As an individual Meenakshi is not very different from Aparna Sen’s lonely and mostly unhappy women and she will probably trapped in her orthodox tradition until the rest of her life. But for moments, Aparna Sen allows her to dream of a romance and a more self-determined life. Even though this romance never worked out, it is an option or at least a vision of change.

In her most experimental film 15 PARK AVENUE, Aparna Sen again deals with a classical subject in cinema, the loss of reality, the small line between dream and reality or the question what is reality and how we perceive it. Again with Konkona Sen Sharma and Rahul Bose, the main plot deals with the story of a schizophrenic young woman called Mitali (Sen Sharma). It is once a portrait of a woman isolated -this time not by society but by her disease – on the other way, it is as well a film which could be seen in the film historic context from early German fantastic cinema, Hitchcock, David Lynchs MULHOLLAND DRIVE or even to Scorseses latest film SHUTTER ISLAND.

Mitalis story is told from different angles, her parents, her eldest sister and her former boyfriend who cancelled years ago their planned marriage. A psychiatrist tries to analyses what he learns about her by her family. They all do their best to get a comprehension of Mitali. But they finally fail.

15 PARK AVENUE is interwoven with surreal moments after the approach of a rational understanding fails. And the moment, we think we got a track to Mitalis story- the film turns into a subtle but surreal final which evokes in me the end of Antonioni’s BLOW UP.

15 PARK AVENUE and YUGANT are two of her most disturbing films; and her unusual use of the montage of images and sounds pushes us to ask after every scene- our orientation in this mysterious film where the thin line between reality and dream finally disappears.

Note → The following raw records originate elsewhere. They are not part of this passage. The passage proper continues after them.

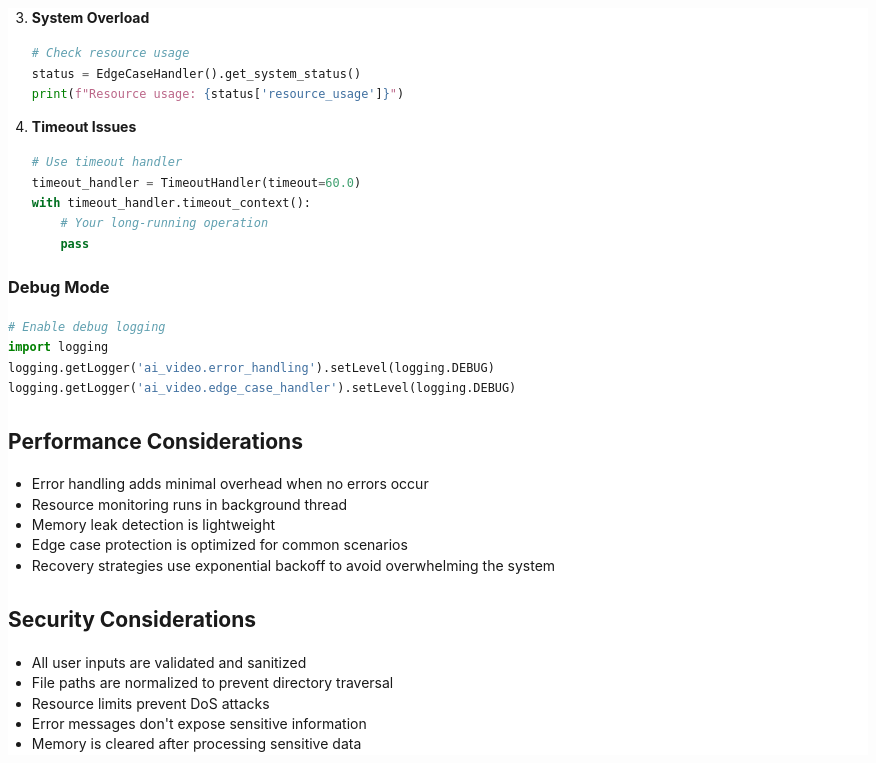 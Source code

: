 3. **System Overload**
   ```python
   # Check resource usage
   status = EdgeCaseHandler().get_system_status()
   print(f"Resource usage: {status['resource_usage']}")
   ```

4. **Timeout Issues**
   ```python
   # Use timeout handler
   timeout_handler = TimeoutHandler(timeout=60.0)
   with timeout_handler.timeout_context():
       # Your long-running operation
       pass
   ```

### Debug Mode
```python
# Enable debug logging
import logging
logging.getLogger('ai_video.error_handling').setLevel(logging.DEBUG)
logging.getLogger('ai_video.edge_case_handler').setLevel(logging.DEBUG)
```

## Performance Considerations

- Error handling adds minimal overhead when no errors occur
- Resource monitoring runs in background thread
- Memory leak detection is lightweight
- Edge case protection is optimized for common scenarios
- Recovery strategies use exponential backoff to avoid overwhelming the system

## Security Considerations

- All user inputs are validated and sanitized
- File paths are normalized to prevent directory traversal
- Resource limits prevent DoS attacks
- Error messages don't expose sensitive information
- Memory is cleared after processing sensitive data  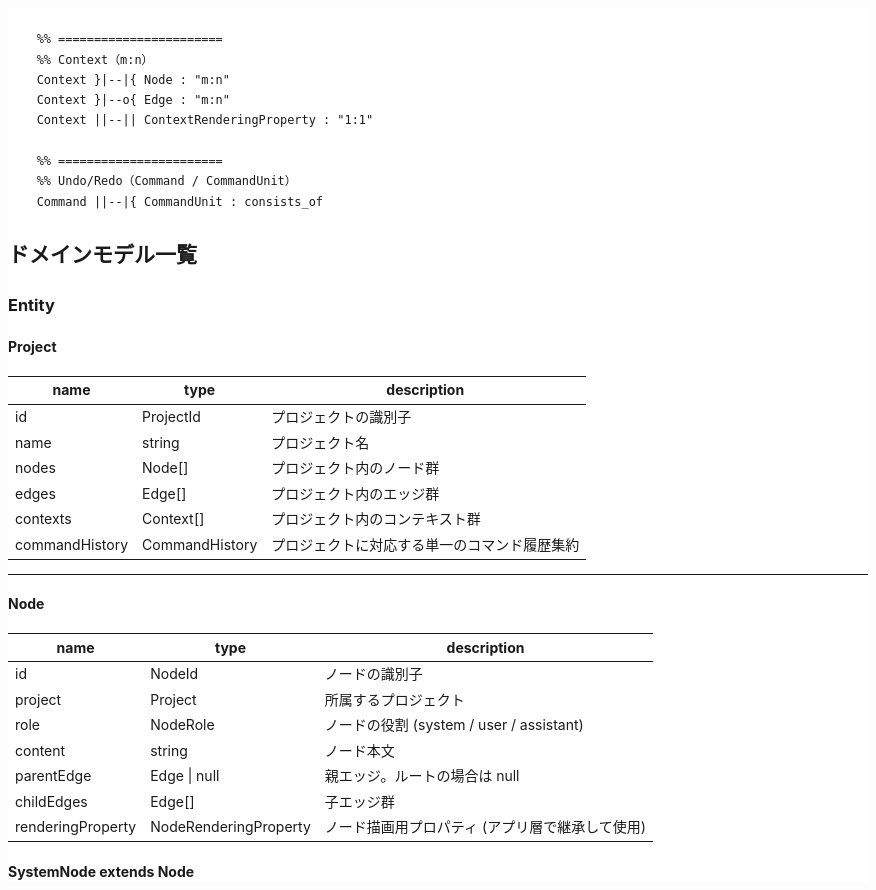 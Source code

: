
 ```mermaid

    %% =======================
    %% Context（m:n）
    Context }|--|{ Node : "m:n"
    Context }|--o{ Edge : "m:n"
    Context ||--|| ContextRenderingProperty : "1:1"

    %% =======================
    %% Undo/Redo（Command / CommandUnit）
    Command ||--|{ CommandUnit : consists_of
```

## ドメインモデル一覧

### Entity

#### Project

| name            | type             | description                                   |
|-----------------|------------------|-----------------------------------------------|
| id              | ProjectId        | プロジェクトの識別子                          |
| name            | string           | プロジェクト名                                |
| nodes           | Node[]           | プロジェクト内のノード群                      |
| edges           | Edge[]           | プロジェクト内のエッジ群                      |
| contexts        | Context[]        | プロジェクト内のコンテキスト群                |
| commandHistory  | CommandHistory   | プロジェクトに対応する単一のコマンド履歴集約  |

---

#### Node

| name            | type                 | description                                      |
|-----------------|----------------------|--------------------------------------------------|
| id              | NodeId               | ノードの識別子                                   |
| project         | Project              | 所属するプロジェクト                             |
| role            | NodeRole             | ノードの役割 (system / user / assistant)         |
| content         | string               | ノード本文                                       |
| parentEdge      | Edge \| null         | 親エッジ。ルートの場合は null                    |
| childEdges      | Edge[]               | 子エッジ群                                       |
| renderingProperty | NodeRenderingProperty | ノード描画用プロパティ (アプリ層で継承して使用) |

#### SystemNode extends Node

Her latest release THE JAPANESE WIFE seems to me her finest work. It takes place in the incredible landscape of the Sunderbans and tells the love story of the village teacher Snehamoy and the Japanese woman Miyage. Their relationship is only lived through letters, exchanges of gifts and a few phone calls. They even marry by letter. It is again a story enfolded by a cinematic richness typical for Aparna Sen’s later films.

And here again, we have a perfect balance between the things we see and the things we have to imagine. Nature in the form of this moody river, landscape or the weather plays an important role. This time literally a whole group of widows and orphans make an effort to form a family-like community. All of them have no real family, but they make an effort to form a life as social beings.

The film is also with a lot of humor and Rahul Bose offers one of his finest performances in a role between tragedy and comedy. It is also like MR. and MRS. IYER, a film with an Ozu-like justice for her characters which evokes at least for moments a world without hierarchies.

On another level THE JAPANESE WIFE is also a virtuous piece of cinema in its almost musical structure with several repeated motives. This film moves so smoothly from one sequence to the next that it seems to be “made by itself” (how German film-critic and teacher Helmut Färber once described Ozus LATE SPRING, 1949 and Jean Renoirs THE RIVER, 1951).

How Aparna Sen varies the motive of Snehamoys long distant calls to Miyage from very funny moments to an explicit heartbreaking scene can be compared with Ozu’s use of music-like motives in his last film AN AUTUMN AFTERNOON.

In 30 years, Aparna Sen defined her own answers for the eternal question: what is cinema?

Aparna Sen never followed any fashions or trends in cinema nor did she answer stereotypical expectations as a female filmmaker.

From her sensitive observations of desperate women she developed images of the human condition. And finally she is a great visual storyteller who reminds us that cinema is the art of seeing.